[Opening Material provided section]
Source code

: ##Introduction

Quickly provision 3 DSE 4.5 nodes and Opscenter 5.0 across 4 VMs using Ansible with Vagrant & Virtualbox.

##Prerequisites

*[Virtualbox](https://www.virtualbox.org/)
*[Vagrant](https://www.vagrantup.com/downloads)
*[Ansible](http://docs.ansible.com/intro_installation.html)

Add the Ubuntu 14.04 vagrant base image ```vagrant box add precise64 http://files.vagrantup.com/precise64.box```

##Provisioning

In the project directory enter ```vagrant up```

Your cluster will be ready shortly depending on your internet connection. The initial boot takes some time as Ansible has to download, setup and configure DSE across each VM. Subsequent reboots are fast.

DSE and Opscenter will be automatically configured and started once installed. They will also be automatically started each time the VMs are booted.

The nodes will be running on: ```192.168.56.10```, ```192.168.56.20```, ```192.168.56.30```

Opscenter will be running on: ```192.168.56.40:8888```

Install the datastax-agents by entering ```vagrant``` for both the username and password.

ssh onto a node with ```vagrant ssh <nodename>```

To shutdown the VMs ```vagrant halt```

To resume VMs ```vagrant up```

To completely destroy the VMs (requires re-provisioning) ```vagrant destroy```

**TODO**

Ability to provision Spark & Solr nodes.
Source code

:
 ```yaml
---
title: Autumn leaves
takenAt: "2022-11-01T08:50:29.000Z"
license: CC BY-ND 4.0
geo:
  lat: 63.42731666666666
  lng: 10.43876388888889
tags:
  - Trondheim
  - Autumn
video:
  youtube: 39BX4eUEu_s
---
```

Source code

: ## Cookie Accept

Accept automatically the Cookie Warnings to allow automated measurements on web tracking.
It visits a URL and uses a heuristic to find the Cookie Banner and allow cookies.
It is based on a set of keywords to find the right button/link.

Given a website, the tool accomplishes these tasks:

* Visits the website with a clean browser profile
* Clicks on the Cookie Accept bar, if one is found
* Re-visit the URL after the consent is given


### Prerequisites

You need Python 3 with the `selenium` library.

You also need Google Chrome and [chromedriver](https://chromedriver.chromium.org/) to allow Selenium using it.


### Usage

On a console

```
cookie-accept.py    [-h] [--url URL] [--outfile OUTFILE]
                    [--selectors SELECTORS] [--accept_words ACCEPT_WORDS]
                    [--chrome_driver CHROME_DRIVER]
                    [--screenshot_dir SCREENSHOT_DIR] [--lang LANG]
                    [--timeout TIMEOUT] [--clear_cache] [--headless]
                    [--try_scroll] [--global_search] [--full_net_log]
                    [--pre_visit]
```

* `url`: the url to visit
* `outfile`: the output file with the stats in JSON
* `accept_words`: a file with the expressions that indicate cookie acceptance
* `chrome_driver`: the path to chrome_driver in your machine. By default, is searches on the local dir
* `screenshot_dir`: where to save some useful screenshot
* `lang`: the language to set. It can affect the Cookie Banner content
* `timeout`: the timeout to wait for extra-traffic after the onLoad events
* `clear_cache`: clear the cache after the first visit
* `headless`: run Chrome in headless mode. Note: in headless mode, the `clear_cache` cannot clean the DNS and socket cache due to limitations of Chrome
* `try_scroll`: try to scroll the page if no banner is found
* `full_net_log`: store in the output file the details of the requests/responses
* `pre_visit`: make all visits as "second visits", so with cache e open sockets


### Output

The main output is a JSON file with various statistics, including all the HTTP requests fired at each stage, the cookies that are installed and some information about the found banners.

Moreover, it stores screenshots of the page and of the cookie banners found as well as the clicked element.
[Closing Material provided section]
(Task to complete)
The records shown above should be given again word for word.

(Task result)
Source code

: ##Introduction

Quickly provision 3 DSE 4.5 nodes and Opscenter 5.0 across 4 VMs using Ansible with Vagrant & Virtualbox.

##Prerequisites

*[Virtualbox](https://www.virtualbox.org/)
*[Vagrant](https://www.vagrantup.com/downloads)
*[Ansible](http://docs.ansible.com/intro_installation.html)

Add the Ubuntu 14.04 vagrant base image ```vagrant box add precise64 http://files.vagrantup.com/precise64.box```

##Provisioning

In the project directory enter ```vagrant up```

Your cluster will be ready shortly depending on your internet connection. The initial boot takes some time as Ansible has to download, setup and configure DSE across each VM. Subsequent reboots are fast.

DSE and Opscenter will be automatically configured and started once installed. They will also be automatically started each time the VMs are booted.

The nodes will be running on: ```192.168.56.10```, ```192.168.56.20```, ```192.168.56.30```

Opscenter will be running on: ```192.168.56.40:8888```

Install the datastax-agents by entering ```vagrant``` for both the username and password.

ssh onto a node with ```vagrant ssh <nodename>```

To shutdown the VMs ```vagrant halt```

To resume VMs ```vagrant up```

To completely destroy the VMs (requires re-provisioning) ```vagrant destroy```

**TODO**

Ability to provision Spark & Solr nodes.
Source code

:
 ```yaml
---
title: Autumn leaves
takenAt: "2022-11-01T08:50:29.000Z"
license: CC BY-ND 4.0
geo:
  lat: 63.42731666666666
  lng: 10.43876388888889
tags:
  - Trondheim
  - Autumn
video:
  youtube: 39BX4eUEu_s
---
```

Source code

: ## Cookie Accept

Accept automatically the Cookie Warnings to allow automated measurements on web tracking.
It visits a URL and uses a heuristic to find the Cookie Banner and allow cookies.
It is based on a set of keywords to find the right button/link.

Given a website, the tool accomplishes these tasks:

* Visits the website with a clean browser profile
* Clicks on the Cookie Accept bar, if one is found
* Re-visit the URL after the consent is given


### Prerequisites

You need Python 3 with the `selenium` library.

You also need Google Chrome and [chromedriver](https://chromedriver.chromium.org/) to allow Selenium using it.


### Usage

On a console

```
cookie-accept.py    [-h] [--url URL] [--outfile OUTFILE]
                    [--selectors SELECTORS] [--accept_words ACCEPT_WORDS]
                    [--chrome_driver CHROME_DRIVER]
                    [--screenshot_dir SCREENSHOT_DIR] [--lang LANG]
                    [--timeout TIMEOUT] [--clear_cache] [--headless]
                    [--try_scroll] [--global_search] [--full_net_log]
                    [--pre_visit]
```

* `url`: the url to visit
* `outfile`: the output file with the stats in JSON
* `accept_words`: a file with the expressions that indicate cookie acceptance
* `chrome_driver`: the path to chrome_driver in your machine. By default, is searches on the local dir
* `screenshot_dir`: where to save some useful screenshot
* `lang`: the language to set. It can affect the Cookie Banner content
* `timeout`: the timeout to wait for extra-traffic after the onLoad events
* `clear_cache`: clear the cache after the first visit
* `headless`: run Chrome in headless mode. Note: in headless mode, the `clear_cache` cannot clean the DNS and socket cache due to limitations of Chrome
* `try_scroll`: try to scroll the page if no banner is found
* `full_net_log`: store in the output file the details of the requests/responses
* `pre_visit`: make all visits as "second visits", so with cache e open sockets


### Output

The main output is a JSON file with various statistics, including all the HTTP requests fired at each stage, the cookies that are installed and some information about the found banners.

Moreover, it stores screenshots of the page and of the cookie banners found as well as the clicked element.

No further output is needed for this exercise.